This comes up every four years. Or every four years after the U.S. national team has, at least, made the second round of a World Cup. Like this time around.
“Is soccer about to make a breakthrough in the U.S.?”
Will it be mentioned in the same breath as football and baseball and basketball? Or hockey, even?
Well, no. Not yet. It could happen someday. Probably will. But not yet, and here is why:
U.S. soccer interest is very narrowly focused — on the U.S. national team and, even more narrowly focused, on the U.S. national team when it is in the World Cup.
Americans love the World Cup. (For those who have been talking up soccer for 50 years that, at least, is a victory.)
Americans like all big events. We are nuts about the Olympics, probably more so than any other nation on earth. (Remember, U.S. rights fees to the Olympics pretty much pay for the Olympic movement.)
And the World Cup, we have discovered, is similar to the Olympics in its international scope and an occasion for Americans to feel particularly nationalistic.
But the exoticism of the other teams is appealing, too. At the Olympics, you don’t see Ghana showing up with a serious team. Or Algeria. Or Iran or Costa Rica or Colombia.
Thus, a sudden surge in interest. Americans in the tens of thousands assembling in front of giant video screens. All sorts of people you hardly knew cared about the game .. suddenly setting their schedules to allow them to watch the U.S. play Slovenia. Or whomever.
More people than ever watched the U.S. team this time around, but at the end of the 2-1 loss to Belgium in the final 16 … a huge fraction of that interest evaporated.

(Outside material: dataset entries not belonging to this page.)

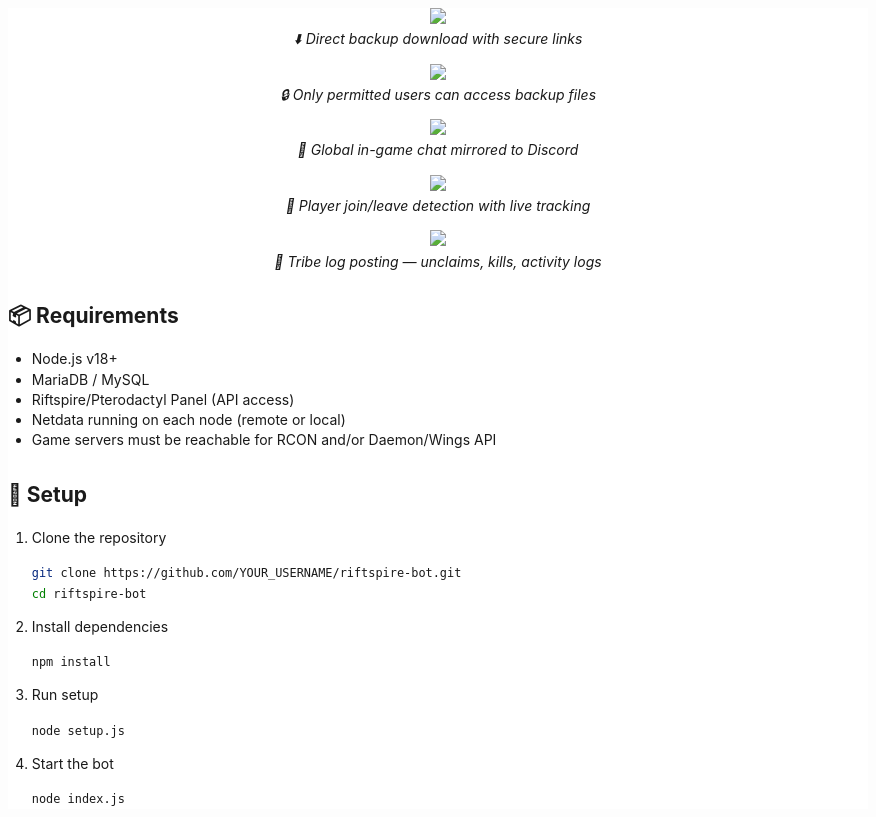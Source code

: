 <p align="center">
  <img src="https://images.blocpow.io/download-backup.jpg" width="400"/><br/>
  <em>⬇️ Direct backup download with secure links</em>
</p>

<p align="center">
  <img src="https://images.blocpow.io/download-backup-2.jpg" width="400"/><br/>
  <em>🔒 Only permitted users can access backup files</em>
</p>

<p align="center">
  <img src="https://images.blocpow.io/globalchat-discord.jpg" width="400"/><br/>
  <em>💬 Global in-game chat mirrored to Discord</em>
</p>

<p align="center">
  <img src="https://images.blocpow.io/player-activity.jpg" width="400"/><br/>
  <em>👥 Player join/leave detection with live tracking</em>
</p>

<p align="center">
  <img src="https://images.blocpow.io/tribe-logs.jpg" width="400"/><br/>
  <em>🦖 Tribe log posting — unclaims, kills, activity logs</em>
</p>

## 📦 Requirements

- Node.js v18+  
- MariaDB / MySQL  
- Riftspire/Pterodactyl Panel (API access)  
- Netdata running on each node (remote or local)  
- Game servers must be reachable for RCON and/or Daemon/Wings API  

## 🔧 Setup

1. Clone the repository  
   ```bash
   git clone https://github.com/YOUR_USERNAME/riftspire-bot.git
   cd riftspire-bot
   ```

2. Install dependencies  
   ```bash
   npm install
   ```

3. Run setup  
   ```bash
   node setup.js
   ```

4. Start the bot  
   ```bash
   node index.js
   ```
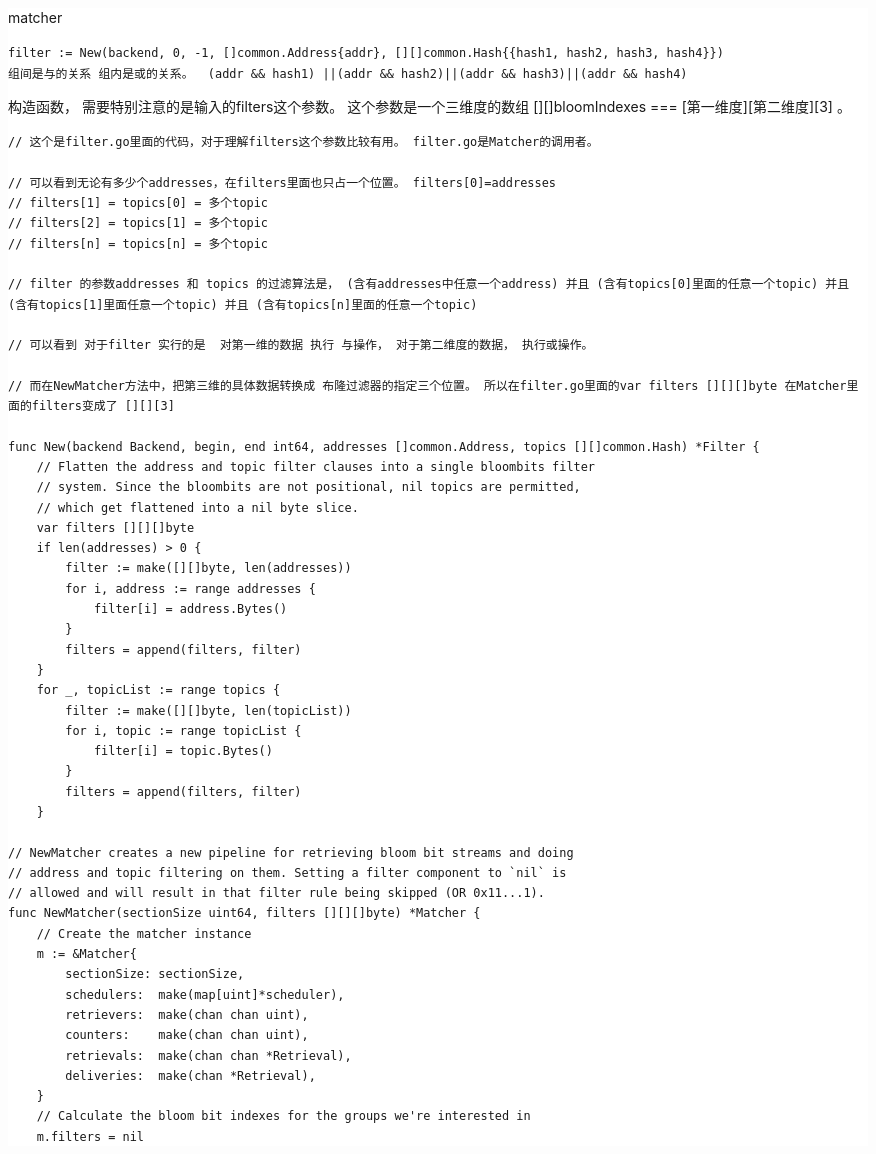 
matcher

	filter := New(backend, 0, -1, []common.Address{addr}, [][]common.Hash{{hash1, hash2, hash3, hash4}}) 
	组间是与的关系 组内是或的关系。  (addr && hash1) ||(addr && hash2)||(addr && hash3)||(addr && hash4)
	

构造函数， 需要特别注意的是输入的filters这个参数。 这个参数是一个三维度的数组  [][]bloomIndexes === [第一维度][第二维度][3] 。 

	// 这个是filter.go里面的代码，对于理解filters这个参数比较有用。 filter.go是Matcher的调用者。 
	
	// 可以看到无论有多少个addresses，在filters里面也只占一个位置。 filters[0]=addresses
	// filters[1] = topics[0] = 多个topic
	// filters[2] = topics[1] = 多个topic
	// filters[n] = topics[n] = 多个topic

	// filter 的参数addresses 和 topics 的过滤算法是， (含有addresses中任意一个address) 并且 (含有topics[0]里面的任意一个topic) 并且 (含有topics[1]里面任意一个topic) 并且 (含有topics[n]里面的任意一个topic)

	// 可以看到 对于filter 实行的是  对第一维的数据 执行 与操作， 对于第二维度的数据， 执行或操作。
	
	// 而在NewMatcher方法中，把第三维的具体数据转换成 布隆过滤器的指定三个位置。 所以在filter.go里面的var filters [][][]byte 在Matcher里面的filters变成了 [][][3]
	
	func New(backend Backend, begin, end int64, addresses []common.Address, topics [][]common.Hash) *Filter {
		// Flatten the address and topic filter clauses into a single bloombits filter
		// system. Since the bloombits are not positional, nil topics are permitted,
		// which get flattened into a nil byte slice.
		var filters [][][]byte
		if len(addresses) > 0 {
			filter := make([][]byte, len(addresses))
			for i, address := range addresses {
				filter[i] = address.Bytes()
			}
			filters = append(filters, filter)
		}
		for _, topicList := range topics {
			filter := make([][]byte, len(topicList))
			for i, topic := range topicList {
				filter[i] = topic.Bytes()
			}
			filters = append(filters, filter)
		}

	// NewMatcher creates a new pipeline for retrieving bloom bit streams and doing
	// address and topic filtering on them. Setting a filter component to `nil` is
	// allowed and will result in that filter rule being skipped (OR 0x11...1).
	func NewMatcher(sectionSize uint64, filters [][][]byte) *Matcher {
		// Create the matcher instance
		m := &Matcher{
			sectionSize: sectionSize,
			schedulers:  make(map[uint]*scheduler),
			retrievers:  make(chan chan uint),
			counters:    make(chan chan uint),
			retrievals:  make(chan chan *Retrieval),
			deliveries:  make(chan *Retrieval),
		}
		// Calculate the bloom bit indexes for the groups we're interested in
		m.filters = nil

Where soccer falls down in the U.S. is the lack of a significant connection between U.S. soccer fans and a particular club team.
That is what nurtures the game in the rest of the world. Deep attachments to a club.
Those four years between World Cups are about Liverpool in England and Bayern Munich in Germany and Real Madrid in Spain and PSG in France … and, in cases of countries with small or financially strapped leagues, they also follow the biggest clubs at Europe’s biggest leagues.
Probably two-thirds of all humans, creating a stat, have an opinion on Real Madrid and Barcelona. They root for one, and hate the other. It keeps interest alive year round. And Europe’s Champions League is closely followed in most of the world that is not North America or India.
When the U.S. went out of the World Cup, American fans were faced with the usual options.
–Attachment to Major League Soccer clubs, which are doing fairly well, these days, and next year there will be 21 of them … but the MLS does not begin to rival football, baseball and basketball and, for that matter, not college football or college basketball, either.
They are perceived as members of a lesser league, and the MLS is a lesser league. (Though, interestingly, MLS has the ninth-highest average attendance of any soccer league in the world, ahead of China, Japan, Brazil, Russia, etc.)
The MLS standard seems to be rising steadily, but the best MLS team clearly is not on the same level as a middling team in the English Premier League or the German Bundesliga or Spain’s La Liga.
So, the LA Galaxy and Columbus Crew and DC United … do fairly well, but they inspire far, far less interest than does the national team at the World Cup.
–Attachment to foreign clubs. This is a little weird, for Americans, because we don’t generally sink our emotion and money into teams on the other side of an ocean. (Which is not the case for the Big Four of football, basketball, baseball and hockey – the best teams are all right there in the States, or just across the border in Canada.)
It is hard to watch the European clubs play, and interest is instantly splintered. Italy’s league? France’s? Which team? Playing at 10 a.m. in the U.S. More and more leagues are available, another gain, but only a small minority of Yanks can speak with any authority on what is going on in Italy’s league.
It is difficult. Far more difficult than keeping track of the nearest baseball team or college football team, which may be within an hour’s drive.
So, with the U.S. out of the World Cup, the fade of American interest begins anew. A fanatic few will resume their support of the Seattle Sounders or the Houston Dynamo, etc., but the fellow travelers of the World Cup weeks, the large majority, that is … they are on to the next thing.
It helps not at all that maybe half of the U.S. team plays outside the country. Can’t go buy a ticket to see Tim Howard play at Everton.
And then everyone is keenly aware that the Americans among the 11 guys the Portland Timbers are running out there … were not good to play in the World Cup. So you need to learn who those guys are, and deal with the fact they are not among the country’s best.
I expect this will change, gradually, as more generations are brought up in the U.S. playing youth soccer.
But a big bang, corresponding to this U.S. national team?
No. Didn’t happen after the quarterfinals in 2002, not after the final 16 in 2010. And it won’t happen now.
The game will recede into the background again, followed by the hard core and those with connections to foreign clubs … and for the foreseeable future hockey’s champions will get bigger parades than whoever wins Major League Soccer.